Atelier E.B: Passer-by Mobile Guide
Welcome to Passer-by, an exhibition by Atelier E.B, a fashion label run by designer Beca Lipscombe and artist Lucy McKenzie. This is an exhibition about the fruitful and reciprocal relationship fine art has had with window display and the commercial mannequin. It also looks at mannequins and display at World’s Fairs and ethnographical museums. Passer-by includes a display of Atelier E.B’s fashion design, including the duo’s latest collection, Jasperwear.
The title of the exhibition, Passer-by, acknowledges consumers of fashion not just as individuals who buy garments. Everyone who glances at shop window displays and enjoys fashion through books, magazines, exhibitions, and other means partakes in the ways fashion looks and in what it means. For Atelier E.B, the nexus of the overlap between art, design, and commerce is centered on the figure of the mannequin and in fashion display – both as modes of artistic expression and reflections of cultural change. From the World’s Fairs and Expositions of the twentieth century to iconic department stores, ethnographic museums, and fashion retail under communism, Atelier E.B present their research into the practitioners behind these interconnected visual histories, drawing attention to and promoting a deeper understanding of their significance.

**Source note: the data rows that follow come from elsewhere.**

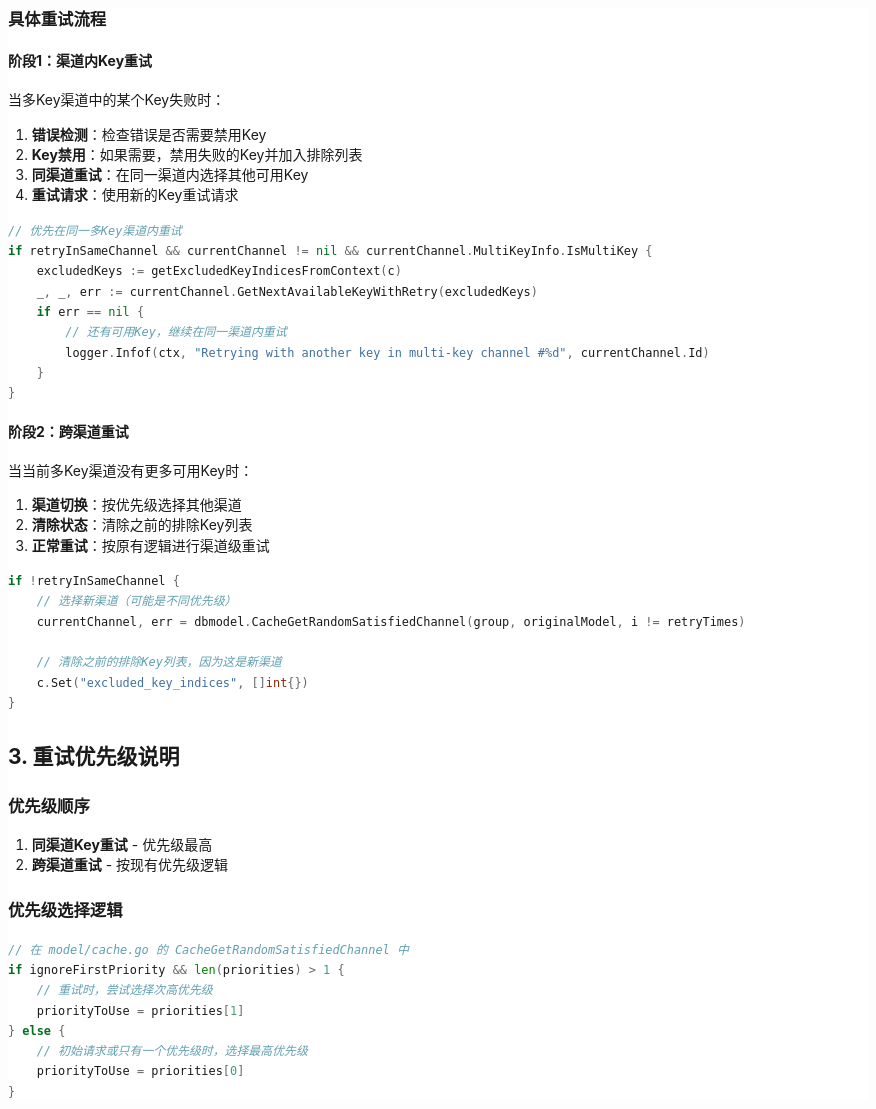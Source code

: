 ### 具体重试流程

#### 阶段1：渠道内Key重试
当多Key渠道中的某个Key失败时：

1. **错误检测**：检查错误是否需要禁用Key
2. **Key禁用**：如果需要，禁用失败的Key并加入排除列表
3. **同渠道重试**：在同一渠道内选择其他可用Key
4. **重试请求**：使用新的Key重试请求

```go
// 优先在同一多Key渠道内重试
if retryInSameChannel && currentChannel != nil && currentChannel.MultiKeyInfo.IsMultiKey {
    excludedKeys := getExcludedKeyIndicesFromContext(c)
    _, _, err := currentChannel.GetNextAvailableKeyWithRetry(excludedKeys)
    if err == nil {
        // 还有可用Key，继续在同一渠道内重试
        logger.Infof(ctx, "Retrying with another key in multi-key channel #%d", currentChannel.Id)
    }
}
```

#### 阶段2：跨渠道重试
当当前多Key渠道没有更多可用Key时：

1. **渠道切换**：按优先级选择其他渠道
2. **清除状态**：清除之前的排除Key列表
3. **正常重试**：按原有逻辑进行渠道级重试

```go
if !retryInSameChannel {
    // 选择新渠道（可能是不同优先级）
    currentChannel, err = dbmodel.CacheGetRandomSatisfiedChannel(group, originalModel, i != retryTimes)
    
    // 清除之前的排除Key列表，因为这是新渠道
    c.Set("excluded_key_indices", []int{})
}
```

## 3. 重试优先级说明

### 优先级顺序
1. **同渠道Key重试** - 优先级最高
2. **跨渠道重试** - 按现有优先级逻辑

### 优先级选择逻辑
```go
// 在 model/cache.go 的 CacheGetRandomSatisfiedChannel 中
if ignoreFirstPriority && len(priorities) > 1 {
    // 重试时，尝试选择次高优先级
    priorityToUse = priorities[1]
} else {
    // 初始请求或只有一个优先级时，选择最高优先级
    priorityToUse = priorities[0]
}
```

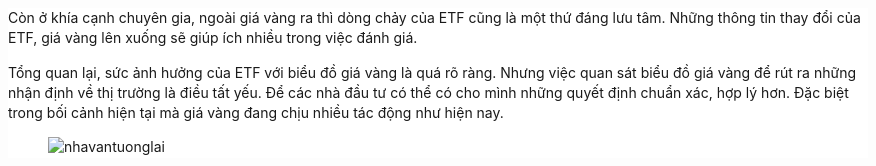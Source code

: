 Còn ở khía cạnh chuyên gia, ngoài giá vàng ra thì dòng chảy của ETF cũng là một thứ đáng lưu tâm. Những thông tin thay đổi của ETF, giá vàng lên xuống sẽ giúp ích nhiều trong việc đánh giá.

Tổng quan lại, sức ảnh hưởng của ETF với biểu đồ giá vàng là quá rõ ràng. Nhưng việc quan sát biểu đồ giá vàng để rút ra những nhận định về thị trường là điều tất yếu. Để các nhà đầu tư có thể có cho mình những quyết định chuẩn xác, hợp lý hơn. Đặc biệt trong bối cảnh hiện tại mà giá vàng đang chịu nhiều tác động như hiện nay.

<figure><img src="https://banmaixanh.org/image/cover/001-514.jpg" alt="nhavantuonglai" title="nhavantuonglai" height=100% width=100%><figcaption><p></p></figcaption></figure>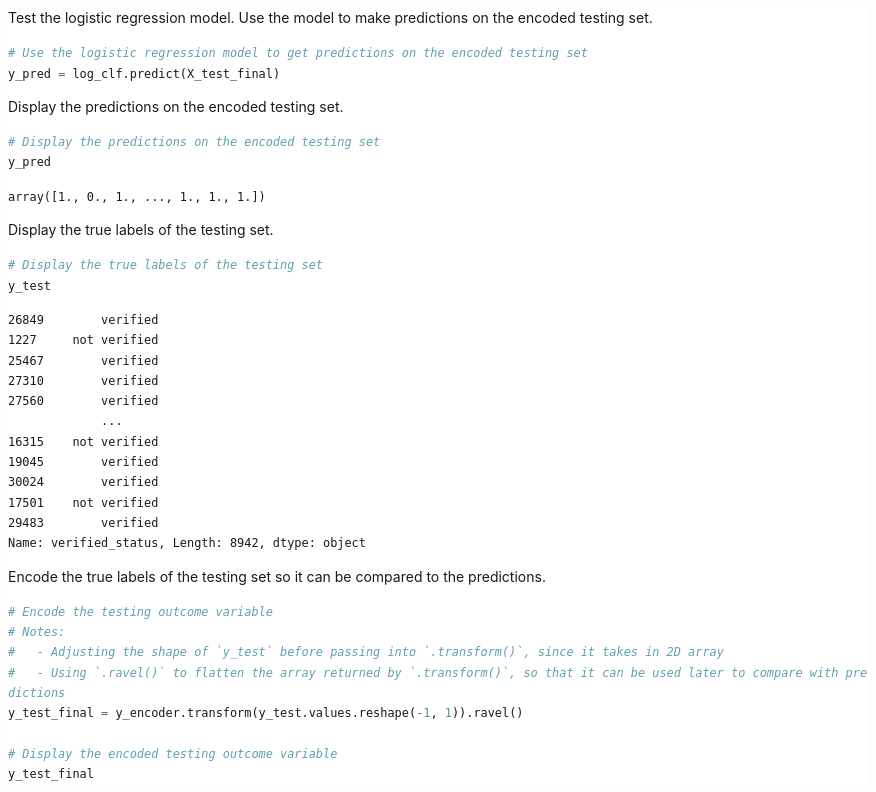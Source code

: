 

Test the logistic regression model. Use the model to make predictions on the encoded testing set.


```python
# Use the logistic regression model to get predictions on the encoded testing set
y_pred = log_clf.predict(X_test_final)

```

Display the predictions on the encoded testing set.


```python
# Display the predictions on the encoded testing set
y_pred

```




    array([1., 0., 1., ..., 1., 1., 1.])



Display the true labels of the testing set.


```python
# Display the true labels of the testing set
y_test

```




    26849        verified
    1227     not verified
    25467        verified
    27310        verified
    27560        verified
                 ...     
    16315    not verified
    19045        verified
    30024        verified
    17501    not verified
    29483        verified
    Name: verified_status, Length: 8942, dtype: object



Encode the true labels of the testing set so it can be compared to the predictions.


```python
# Encode the testing outcome variable
# Notes:
#   - Adjusting the shape of `y_test` before passing into `.transform()`, since it takes in 2D array
#   - Using `.ravel()` to flatten the array returned by `.transform()`, so that it can be used later to compare with predictions
y_test_final = y_encoder.transform(y_test.values.reshape(-1, 1)).ravel()

# Display the encoded testing outcome variable
y_test_final
```
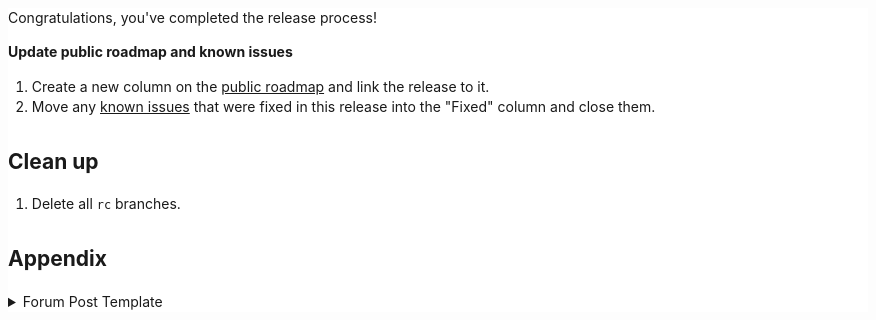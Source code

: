 Congratulations, you've completed the release process!

**Update public roadmap and known issues**
1. Create a new column on the [public roadmap](https://github.com/spatialos/UnrealGDK/projects/1) and link the release to it.
1. Move any [known issues](https://github.com/spatialos/UnrealGDK/projects/2) that were fixed in this release into the "Fixed" column and close them.

## Clean up

1. Delete all `rc` branches.

## Appendix

<details><summary>Forum Post Template</summary></details>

The first part of the exhibition focuses on history. Tracing multiple narratives within art, design, and retail and including pieces by a broad spectrum of artists, designers, doll and mannequin-makers, fashion photographers, window trimmers, and architects, five thematic chapters present the fruits of Atelier E.B’s rigorous, if intensely personal, research.
The second part of the exhibition offers a contemporary context. Atelier E.B invited artists Tauba Auerbach, Anna Blessmann, Steff Norwood, Elizabeth Radcliffe, Bernie Reid, and Markus Selg to produce a mannequin or display device on which to present selected garments from previous fashion collections: Inventors of Tradition (2011), Ost End Girls (2013) and Inventors of Tradition II (2015). Each of these artists recognizes the cultural significance of clothing within their own practice and is a collaborator and customer of Atelier E.B.
In the third and final part of the exhibition, Atelier E.B synthesize their findings into several new works, including a series of bespoke display vitrines created for Garage. These vitrines feature the Atelier E.B designs that are available to buy from a boutique on the ground floor of the Museum, to the left of Garage Bookshop. The duo’s new app, Cleo’s, is also exhibited in a sculptural way. The main objective of the app is to create a social network of Atelier E.B’s clients and collectors so that they can share experiences of wearing items or discuss wider agendas.
You can start your journey wherever you like, but it might be helpful to think about the exhibition design as a highway with three lanes of different types of traffic. They vary in terms of objects, topics, and the types of tartan that are attached to each lane. Atelier E.B are from Scotland, and the use of tartan is an homage to their home country. Later in this audio guide different lanes will be mentioned. Please assume that the far left lane is the one closest to the Atrium, where a part of Monica Sosnowska’s steel sculpture is visible, and the positions of other lanes are relative to it. To start our suggested route, please go to the circular podium in the middle of the far left lane.